Shusuke Kaneko, who is aware of both criticism against him and the purpose of Gamera the Brave to fix the franchise from the Heisei trilogy, openly revealed his disfavor of the film and described it a commercial failure, and criticized it for its sequels to be cancelled, pointing the concept of the film to be "essentially wrong" for co-inserting contradicting themes to limit excitements, (Note: Protagonist kaiju to fight against antagonists, and human protagonists hope Gamera not to fight for their fears of losing Gamera.) and alleged the legitimacy of the trilogy.
- According to Kaneko, he "honestly doesn't like the movie", and reviewed it as "I admit their efforts, but its concept is unacceptable, they might have tried to redeem "Kaneko's mistakes", but it wasn't serialized after all, and I (we) weren't wrong". Kaneko also described subsequent stagnation of kaiju films were also due to box office results of Gamera the Brave and Godzilla: Final Wars, where these films and the aforementioned Heisei Mothra trilogy, and Kaneko's own Gamera and Godzilla films involved same tokusatsu crews.

=== Aftermath ===

As aforementioned, Gamera the Brave was aimed to restore the child-friendly and heroic ideology from the Heisei Gamera trilogy especially Gamera 3: Revenge of Iris, and the film received positive reviews among children and female audiences, however many of tokusatsu fans who favor the Heisei trilogy instead poorly regarded it, leading to its commercial failure.
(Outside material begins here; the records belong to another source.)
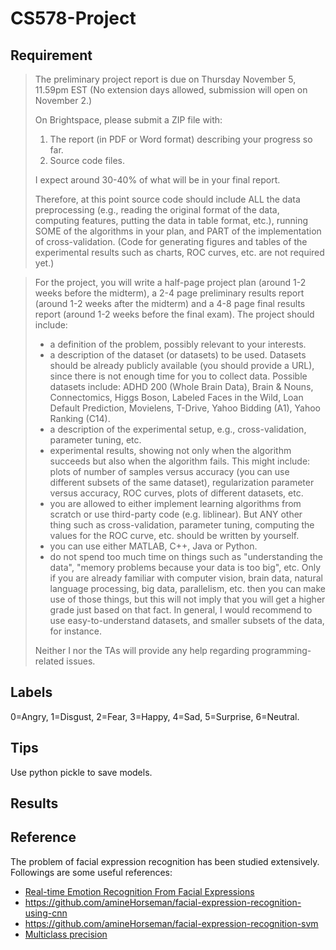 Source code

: # CS578-Project

## Requirement
> The preliminary project report is due on Thursday November 5, 11.59pm EST
> (No extension days allowed, submission will open on November 2.)
> 
> On Brightspace, please submit a ZIP file with:
> 1) The report (in PDF or Word format) describing your progress so far.
> 2) Source code files.
> 
> I expect around 30-40% of what will be in your final report.
> 
> Therefore, at this point source code should include ALL the data preprocessing (e.g., reading the original format of the data, computing features, putting the data in table format, etc.), running SOME of the algorithms in your plan, and PART of the implementation of cross-validation. (Code for generating figures and tables of the experimental results such as charts, ROC curves, etc. are not required yet.)

> For the project, you will write a half-page project plan (around 1-2 weeks before the midterm), a 2-4 page preliminary results report (around 1-2 weeks after the midterm) and a 4-8 page final results report (around 1-2 weeks before the final exam). The project should include:
> 
> - a definition of the problem, possibly relevant to your interests.
> - a description of the dataset (or datasets) to be used. Datasets should be already publicly available (you should provide a URL), since there is not enough time for you to collect data. Possible datasets include: ADHD 200 (Whole Brain Data), Brain & Nouns, Connectomics, Higgs Boson, Labeled Faces in the Wild, Loan Default Prediction, Movielens, T-Drive, Yahoo Bidding (A1), Yahoo Ranking (C14).
> - a description of the experimental setup, e.g., cross-validation, parameter tuning, etc.
> - experimental results, showing not only when the algorithm succeeds but also when the algorithm fails. This might include: plots of number of samples versus accuracy (you can use different subsets of the same dataset), regularization parameter versus accuracy, ROC curves, plots of different datasets, etc.
> - you are allowed to either implement learning algorithms from scratch or use third-party code (e.g. liblinear). But ANY other thing such as cross-validation, parameter tuning, computing the values for the ROC curve, etc. should be written by yourself.
> - you can use either MATLAB, C++, Java or Python.
> - do not spend too much time on things such as "understanding the data", "memory problems because your data is too big", etc. Only if you are already familiar with computer vision, brain data, natural language processing, big data, parallelism, etc. then you can make use of those things, but this will not imply that you will get a higher grade just based on that fact. In general, I would recommend to use easy-to-understand datasets, and smaller subsets of the data, for instance.
> 
> Neither I nor the TAs will provide any help regarding programming-related issues.

## Labels
0=Angry, 1=Disgust, 2=Fear, 3=Happy, 4=Sad, 5=Surprise, 6=Neutral.

## Tips
Use python pickle to save models.

## Results

## Reference
The problem of facial expression recognition has been studied extensively. 
Followings are some useful references:
- [Real-time Emotion Recognition From Facial Expressions](http://cs229.stanford.edu/proj2017/final-reports/5243420.pdf)
- https://github.com/amineHorseman/facial-expression-recognition-using-cnn
- https://github.com/amineHorseman/facial-expression-recognition-svm
- [Multiclass precision](https://miopas.github.io/2019/04/17/multiple-classification-metrics/)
Consequently. various subsequent Gamera productions were eventually cancelled, including its sequels and anime projects (such as the ones by Cartoon Network and Yoshitomo Yonetani), Yoshimitsu Banno's Gamera 3D, and several reboot attempts in the 2010s, taking 17 years to yield the Netflix series Gamera Rebirth (2023).

Takashi Miike's Daimajin project was also cancelled in response to the aftermath of Gamera the Brave, while it was redeveloped into Daimajin Kanon. Miike's attempt to revive Daimajin eventually materialized in the 2021 film The Great Yokai War: Guardians, where Gamera also made a cameo appearance in the spinoff novel; the 2021 film is an indirect sequel of Miike's 2005 film The Great Yokai War which also made brief references to Gamera.

===Legacy===
The 2015 kaiju film Love & Peace was influenced by the Gamera franchise, where the film bears resemblances to Gamera the Brave and involved stakeholders of the Gamera franchise such as Kiyotaka Taguchi, Tōru Tezuka, and Nippon Eizō Creative.

A number of references to the previous Gamera films, including Gamera the Brave, and scrapped Gamera projects were inserted in the 2023 Netflix animation series Gamera Rebirth. Its director Hiroyuki Seshita had previously participated in the aforementioned Rex: A Dinosaur's Story, and both Gamera productions utilized the "Konaka Gamera" script. In addition, Kazuya Nakai played both General Osborn in Gamera Rebirth and Gametarō, one of the siblings of Toto and the protagonist of Keep it up!! Gametarō (がんばれ!! ガメ太郎, Ganbare Gametarō), the spinoff story of Gamera the Brave.

Castings of Kamen Rider Den-O and Kamen Rider: The Next by Ryuta Tasaki were also partially influenced by Gamera the Brave, while the casting of the 2006 Gamera film was instead influenced by the aforementioned Kamen Rider Ryuki by Tasaki, who also drew inspirations from Gamera vs. Jiger for his 2025 movie adaptation (jp) of No.1 Sentai Gozyuger.

In 2017, Shigenori Takatera (a Kadokawa Daiei chief producer, a producer of Daimajin Kanon, and a longtime acquaintance of Ryuta Tasaki) created "Gachora" (previously referred to as "Game-chan"), the Gamera-based mascot character of the city of Chōfu being designed particularly after Toto, and Gamera the Brave was screened at Gachora's debut event.

===Home media===
Gamera the Brave was released on Region 1 DVD in 2008 by Tokyo Shock. The film received a Blu-ray release in July 2016 by Kadokawa Daiei Studio, as part of a box set with 4K digital restorations of the previous films in the Gamera franchise's Heisei era.

It was also released by Arrow Video as part of their Gamera: The Complete Collection box set.